*** Block opens ***

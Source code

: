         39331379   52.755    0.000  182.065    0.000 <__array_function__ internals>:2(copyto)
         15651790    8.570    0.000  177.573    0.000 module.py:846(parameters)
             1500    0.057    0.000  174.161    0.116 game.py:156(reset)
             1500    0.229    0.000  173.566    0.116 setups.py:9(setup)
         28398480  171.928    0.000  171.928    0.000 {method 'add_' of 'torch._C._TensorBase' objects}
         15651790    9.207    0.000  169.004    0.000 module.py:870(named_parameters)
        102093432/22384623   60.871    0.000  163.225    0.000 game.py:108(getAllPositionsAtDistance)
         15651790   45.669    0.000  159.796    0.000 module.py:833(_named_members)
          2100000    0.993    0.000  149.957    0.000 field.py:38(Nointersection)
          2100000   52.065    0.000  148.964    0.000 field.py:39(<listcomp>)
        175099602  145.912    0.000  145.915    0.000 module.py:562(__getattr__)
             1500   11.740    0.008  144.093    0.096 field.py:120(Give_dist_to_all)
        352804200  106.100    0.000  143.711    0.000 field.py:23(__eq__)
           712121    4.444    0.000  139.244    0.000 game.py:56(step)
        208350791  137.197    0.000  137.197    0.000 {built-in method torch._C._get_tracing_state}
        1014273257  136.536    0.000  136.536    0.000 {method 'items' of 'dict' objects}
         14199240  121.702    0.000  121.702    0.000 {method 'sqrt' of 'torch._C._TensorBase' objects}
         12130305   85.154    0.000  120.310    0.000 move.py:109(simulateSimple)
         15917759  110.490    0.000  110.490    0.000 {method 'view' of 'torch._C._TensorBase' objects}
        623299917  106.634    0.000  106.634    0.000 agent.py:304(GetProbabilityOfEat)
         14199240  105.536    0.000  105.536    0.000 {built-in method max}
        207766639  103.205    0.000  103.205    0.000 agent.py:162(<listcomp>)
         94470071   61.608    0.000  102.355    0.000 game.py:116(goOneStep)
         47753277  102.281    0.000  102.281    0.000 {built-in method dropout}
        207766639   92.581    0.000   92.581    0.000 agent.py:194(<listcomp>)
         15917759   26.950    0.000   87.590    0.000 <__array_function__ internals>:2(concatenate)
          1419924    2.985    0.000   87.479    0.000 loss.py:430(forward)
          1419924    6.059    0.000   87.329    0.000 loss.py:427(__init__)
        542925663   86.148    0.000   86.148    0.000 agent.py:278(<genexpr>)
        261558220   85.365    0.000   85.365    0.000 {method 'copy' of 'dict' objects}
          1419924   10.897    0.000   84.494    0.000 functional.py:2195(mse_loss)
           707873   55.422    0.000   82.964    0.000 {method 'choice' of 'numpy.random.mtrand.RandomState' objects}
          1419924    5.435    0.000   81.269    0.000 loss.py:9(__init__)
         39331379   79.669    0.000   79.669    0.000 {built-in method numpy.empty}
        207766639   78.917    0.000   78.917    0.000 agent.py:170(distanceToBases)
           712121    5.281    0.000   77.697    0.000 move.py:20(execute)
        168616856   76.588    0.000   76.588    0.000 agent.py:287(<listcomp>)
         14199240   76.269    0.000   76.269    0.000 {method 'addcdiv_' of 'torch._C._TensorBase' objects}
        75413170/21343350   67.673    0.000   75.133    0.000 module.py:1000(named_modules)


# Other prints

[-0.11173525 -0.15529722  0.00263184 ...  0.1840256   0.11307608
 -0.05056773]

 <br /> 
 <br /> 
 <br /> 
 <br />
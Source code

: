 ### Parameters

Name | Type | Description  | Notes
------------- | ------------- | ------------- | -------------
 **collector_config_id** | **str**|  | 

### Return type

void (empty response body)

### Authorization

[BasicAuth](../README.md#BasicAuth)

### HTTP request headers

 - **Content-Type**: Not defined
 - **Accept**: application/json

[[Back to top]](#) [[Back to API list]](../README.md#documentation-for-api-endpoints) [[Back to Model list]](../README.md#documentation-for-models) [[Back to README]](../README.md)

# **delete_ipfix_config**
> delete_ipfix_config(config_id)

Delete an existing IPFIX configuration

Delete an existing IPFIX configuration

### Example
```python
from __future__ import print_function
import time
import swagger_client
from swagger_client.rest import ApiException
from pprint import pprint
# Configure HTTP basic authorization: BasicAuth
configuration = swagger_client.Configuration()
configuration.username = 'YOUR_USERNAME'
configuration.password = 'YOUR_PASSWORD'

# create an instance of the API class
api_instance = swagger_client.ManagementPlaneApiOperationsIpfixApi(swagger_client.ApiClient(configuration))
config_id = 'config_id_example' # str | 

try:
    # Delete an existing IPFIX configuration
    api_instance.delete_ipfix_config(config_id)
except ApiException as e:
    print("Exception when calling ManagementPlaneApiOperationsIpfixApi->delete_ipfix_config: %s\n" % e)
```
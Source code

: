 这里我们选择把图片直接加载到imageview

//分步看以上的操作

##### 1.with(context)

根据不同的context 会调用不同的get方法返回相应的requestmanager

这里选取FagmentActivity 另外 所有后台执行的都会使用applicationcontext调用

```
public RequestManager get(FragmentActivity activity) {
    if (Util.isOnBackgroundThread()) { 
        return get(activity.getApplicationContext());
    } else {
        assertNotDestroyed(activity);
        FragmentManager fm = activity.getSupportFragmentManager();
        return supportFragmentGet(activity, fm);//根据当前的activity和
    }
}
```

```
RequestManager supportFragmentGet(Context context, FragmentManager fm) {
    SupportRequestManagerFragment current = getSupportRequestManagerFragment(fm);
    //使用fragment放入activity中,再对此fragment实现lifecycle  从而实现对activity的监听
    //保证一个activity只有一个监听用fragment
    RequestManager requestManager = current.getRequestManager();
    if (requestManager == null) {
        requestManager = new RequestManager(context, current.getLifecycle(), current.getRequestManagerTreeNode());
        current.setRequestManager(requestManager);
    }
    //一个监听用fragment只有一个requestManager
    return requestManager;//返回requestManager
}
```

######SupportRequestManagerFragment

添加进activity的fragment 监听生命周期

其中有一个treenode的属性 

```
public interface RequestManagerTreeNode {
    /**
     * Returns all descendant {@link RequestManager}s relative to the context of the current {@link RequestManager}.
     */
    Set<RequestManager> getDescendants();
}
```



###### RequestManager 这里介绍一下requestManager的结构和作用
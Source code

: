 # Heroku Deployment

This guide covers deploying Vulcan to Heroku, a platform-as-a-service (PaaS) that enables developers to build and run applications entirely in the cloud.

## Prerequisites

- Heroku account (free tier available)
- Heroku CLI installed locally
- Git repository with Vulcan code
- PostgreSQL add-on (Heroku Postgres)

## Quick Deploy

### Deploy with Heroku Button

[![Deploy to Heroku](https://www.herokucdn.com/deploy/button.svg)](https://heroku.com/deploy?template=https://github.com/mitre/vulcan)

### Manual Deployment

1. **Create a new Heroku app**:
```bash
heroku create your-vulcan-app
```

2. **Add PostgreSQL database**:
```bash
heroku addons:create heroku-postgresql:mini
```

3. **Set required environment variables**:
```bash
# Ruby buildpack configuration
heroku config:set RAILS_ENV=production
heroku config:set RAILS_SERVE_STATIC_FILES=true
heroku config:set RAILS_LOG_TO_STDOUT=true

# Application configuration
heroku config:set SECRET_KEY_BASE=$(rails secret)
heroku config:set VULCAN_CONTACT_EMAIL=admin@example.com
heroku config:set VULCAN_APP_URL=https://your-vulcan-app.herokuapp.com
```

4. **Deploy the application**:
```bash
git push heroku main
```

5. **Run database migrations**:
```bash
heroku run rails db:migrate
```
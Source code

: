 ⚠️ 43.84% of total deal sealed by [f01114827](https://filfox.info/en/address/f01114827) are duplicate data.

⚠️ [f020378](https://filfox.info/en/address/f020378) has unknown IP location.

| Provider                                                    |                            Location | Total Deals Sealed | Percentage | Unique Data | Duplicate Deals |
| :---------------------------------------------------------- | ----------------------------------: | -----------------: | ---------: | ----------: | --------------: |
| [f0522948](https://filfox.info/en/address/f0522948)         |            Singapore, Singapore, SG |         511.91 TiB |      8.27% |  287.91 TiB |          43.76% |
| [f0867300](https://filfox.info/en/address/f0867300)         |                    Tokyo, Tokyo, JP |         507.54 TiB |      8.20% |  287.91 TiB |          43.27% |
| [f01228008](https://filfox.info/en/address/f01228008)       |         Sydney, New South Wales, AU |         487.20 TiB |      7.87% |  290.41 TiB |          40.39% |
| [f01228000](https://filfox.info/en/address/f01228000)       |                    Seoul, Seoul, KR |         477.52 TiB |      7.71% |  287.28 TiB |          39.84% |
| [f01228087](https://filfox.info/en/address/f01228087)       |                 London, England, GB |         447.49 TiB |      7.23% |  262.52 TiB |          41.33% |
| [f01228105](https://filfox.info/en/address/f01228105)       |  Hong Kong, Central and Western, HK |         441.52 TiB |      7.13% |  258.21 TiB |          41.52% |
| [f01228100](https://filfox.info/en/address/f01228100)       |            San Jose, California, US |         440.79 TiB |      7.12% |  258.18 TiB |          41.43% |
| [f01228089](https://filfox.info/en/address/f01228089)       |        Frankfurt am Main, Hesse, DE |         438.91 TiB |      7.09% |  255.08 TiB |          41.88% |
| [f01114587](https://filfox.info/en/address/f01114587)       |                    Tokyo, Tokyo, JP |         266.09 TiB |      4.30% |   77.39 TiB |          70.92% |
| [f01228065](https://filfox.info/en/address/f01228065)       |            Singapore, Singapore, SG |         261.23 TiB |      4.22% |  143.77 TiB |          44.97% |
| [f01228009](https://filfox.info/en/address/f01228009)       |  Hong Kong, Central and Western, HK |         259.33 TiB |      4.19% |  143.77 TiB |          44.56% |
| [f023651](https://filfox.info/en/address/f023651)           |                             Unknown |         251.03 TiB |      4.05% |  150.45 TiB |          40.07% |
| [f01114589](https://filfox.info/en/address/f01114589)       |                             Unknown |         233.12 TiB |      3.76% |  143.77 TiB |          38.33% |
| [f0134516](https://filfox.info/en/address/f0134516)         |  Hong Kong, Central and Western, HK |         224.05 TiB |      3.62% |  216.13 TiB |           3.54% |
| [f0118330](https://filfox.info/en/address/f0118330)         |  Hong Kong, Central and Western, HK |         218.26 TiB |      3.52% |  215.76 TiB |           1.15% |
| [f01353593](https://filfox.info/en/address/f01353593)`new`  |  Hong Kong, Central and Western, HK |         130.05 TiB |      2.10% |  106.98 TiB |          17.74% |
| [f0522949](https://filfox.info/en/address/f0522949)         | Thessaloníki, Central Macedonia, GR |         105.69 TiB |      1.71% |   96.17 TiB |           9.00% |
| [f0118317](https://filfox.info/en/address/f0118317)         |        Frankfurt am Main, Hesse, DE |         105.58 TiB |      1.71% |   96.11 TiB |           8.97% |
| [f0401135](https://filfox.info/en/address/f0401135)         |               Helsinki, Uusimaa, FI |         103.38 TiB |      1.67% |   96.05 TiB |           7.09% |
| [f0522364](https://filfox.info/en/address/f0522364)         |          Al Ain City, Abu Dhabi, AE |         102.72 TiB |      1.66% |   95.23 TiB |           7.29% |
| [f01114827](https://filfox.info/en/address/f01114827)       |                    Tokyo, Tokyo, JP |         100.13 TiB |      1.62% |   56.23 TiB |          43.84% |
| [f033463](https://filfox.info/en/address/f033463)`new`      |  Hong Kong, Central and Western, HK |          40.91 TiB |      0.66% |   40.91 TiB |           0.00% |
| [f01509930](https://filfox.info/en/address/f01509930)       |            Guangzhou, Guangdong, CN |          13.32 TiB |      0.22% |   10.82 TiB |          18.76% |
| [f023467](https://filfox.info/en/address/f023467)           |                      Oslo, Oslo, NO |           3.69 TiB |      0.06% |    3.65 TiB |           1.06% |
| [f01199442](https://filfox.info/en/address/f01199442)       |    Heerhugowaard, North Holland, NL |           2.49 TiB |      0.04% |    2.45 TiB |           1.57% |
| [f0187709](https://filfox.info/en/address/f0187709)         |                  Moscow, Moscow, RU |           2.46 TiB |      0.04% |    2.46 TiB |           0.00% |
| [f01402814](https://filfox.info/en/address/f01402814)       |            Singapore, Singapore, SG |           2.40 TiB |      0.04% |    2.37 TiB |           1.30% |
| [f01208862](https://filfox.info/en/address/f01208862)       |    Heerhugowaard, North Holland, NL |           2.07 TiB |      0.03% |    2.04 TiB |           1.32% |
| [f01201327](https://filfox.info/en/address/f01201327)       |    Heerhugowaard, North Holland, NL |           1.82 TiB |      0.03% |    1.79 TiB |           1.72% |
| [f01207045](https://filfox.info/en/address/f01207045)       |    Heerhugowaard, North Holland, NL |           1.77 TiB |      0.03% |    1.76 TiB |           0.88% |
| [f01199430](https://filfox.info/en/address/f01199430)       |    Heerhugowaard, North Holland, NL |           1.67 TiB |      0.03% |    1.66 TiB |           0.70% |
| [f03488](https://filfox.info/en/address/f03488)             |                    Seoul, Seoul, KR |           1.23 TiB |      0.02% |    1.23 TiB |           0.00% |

*** Block closes ***

Reproduce exactly, and with no other material, the lines between those holding "### Deploy with Heroku Button" and "Sydney, New South", inclusive.

### Deploy with Heroku Button

[![Deploy to Heroku](https://www.herokucdn.com/deploy/button.svg)](https://heroku.com/deploy?template=https://github.com/mitre/vulcan)

### Manual Deployment

1. **Create a new Heroku app**:
```bash
heroku create your-vulcan-app
```

2. **Add PostgreSQL database**:
```bash
heroku addons:create heroku-postgresql:mini
```

3. **Set required environment variables**:
```bash
# Ruby buildpack configuration
heroku config:set RAILS_ENV=production
heroku config:set RAILS_SERVE_STATIC_FILES=true
heroku config:set RAILS_LOG_TO_STDOUT=true

# Application configuration
heroku config:set SECRET_KEY_BASE=$(rails secret)
heroku config:set VULCAN_CONTACT_EMAIL=admin@example.com
heroku config:set VULCAN_APP_URL=https://your-vulcan-app.herokuapp.com
```

4. **Deploy the application**:
```bash
git push heroku main
```

5. **Run database migrations**:
```bash
heroku run rails db:migrate
```
Source code

: ⚠️ 43.84% of total deal sealed by [f01114827](https://filfox.info/en/address/f01114827) are duplicate data.

⚠️ [f020378](https://filfox.info/en/address/f020378) has unknown IP location.

| Provider                                                    |                            Location | Total Deals Sealed | Percentage | Unique Data | Duplicate Deals |
| :---------------------------------------------------------- | ----------------------------------: | -----------------: | ---------: | ----------: | --------------: |
| [f0522948](https://filfox.info/en/address/f0522948)         |            Singapore, Singapore, SG |         511.91 TiB |      8.27% |  287.91 TiB |          43.76% |
| [f0867300](https://filfox.info/en/address/f0867300)         |                    Tokyo, Tokyo, JP |         507.54 TiB |      8.20% |  287.91 TiB |          43.27% |
| [f01228008](https://filfox.info/en/address/f01228008)       |         Sydney, New South Wales, AU |         487.20 TiB |      7.87% |  290.41 TiB |          40.39% |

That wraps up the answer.